TASK:
Number of lines below with the word "MongoDB": give it and nothing more.

─── RECORDS FOR THIS TASK ───

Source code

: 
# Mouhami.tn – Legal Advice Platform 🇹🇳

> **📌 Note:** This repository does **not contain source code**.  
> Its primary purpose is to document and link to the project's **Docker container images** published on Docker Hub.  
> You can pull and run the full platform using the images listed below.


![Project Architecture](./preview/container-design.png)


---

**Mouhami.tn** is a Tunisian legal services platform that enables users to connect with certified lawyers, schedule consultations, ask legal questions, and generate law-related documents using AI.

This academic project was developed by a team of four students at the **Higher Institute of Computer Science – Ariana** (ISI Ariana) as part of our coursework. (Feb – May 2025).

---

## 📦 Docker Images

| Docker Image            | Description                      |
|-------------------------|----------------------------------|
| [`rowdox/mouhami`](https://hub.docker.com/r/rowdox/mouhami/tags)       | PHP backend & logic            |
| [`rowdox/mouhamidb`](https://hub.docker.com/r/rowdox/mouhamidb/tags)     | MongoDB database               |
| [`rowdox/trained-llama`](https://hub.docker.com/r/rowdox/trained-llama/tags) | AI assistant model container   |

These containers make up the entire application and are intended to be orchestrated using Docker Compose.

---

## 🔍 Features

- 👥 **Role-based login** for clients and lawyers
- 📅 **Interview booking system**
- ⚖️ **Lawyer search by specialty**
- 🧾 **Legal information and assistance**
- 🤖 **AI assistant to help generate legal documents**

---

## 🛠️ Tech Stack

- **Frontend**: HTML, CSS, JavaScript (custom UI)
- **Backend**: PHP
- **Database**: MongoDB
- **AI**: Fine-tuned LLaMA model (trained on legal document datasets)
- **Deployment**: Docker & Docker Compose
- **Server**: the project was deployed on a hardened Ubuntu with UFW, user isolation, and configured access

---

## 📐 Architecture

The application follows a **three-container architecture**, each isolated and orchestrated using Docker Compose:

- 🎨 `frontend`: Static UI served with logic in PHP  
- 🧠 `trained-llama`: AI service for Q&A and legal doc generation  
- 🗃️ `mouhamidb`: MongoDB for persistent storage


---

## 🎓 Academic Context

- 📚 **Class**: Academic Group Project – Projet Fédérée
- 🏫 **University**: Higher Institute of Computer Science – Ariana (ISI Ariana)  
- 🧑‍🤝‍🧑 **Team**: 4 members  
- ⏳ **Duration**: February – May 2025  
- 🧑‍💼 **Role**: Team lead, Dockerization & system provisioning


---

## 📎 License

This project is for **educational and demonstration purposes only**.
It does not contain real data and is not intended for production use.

───

OUTPUT FOR THIS EXERCISE:
3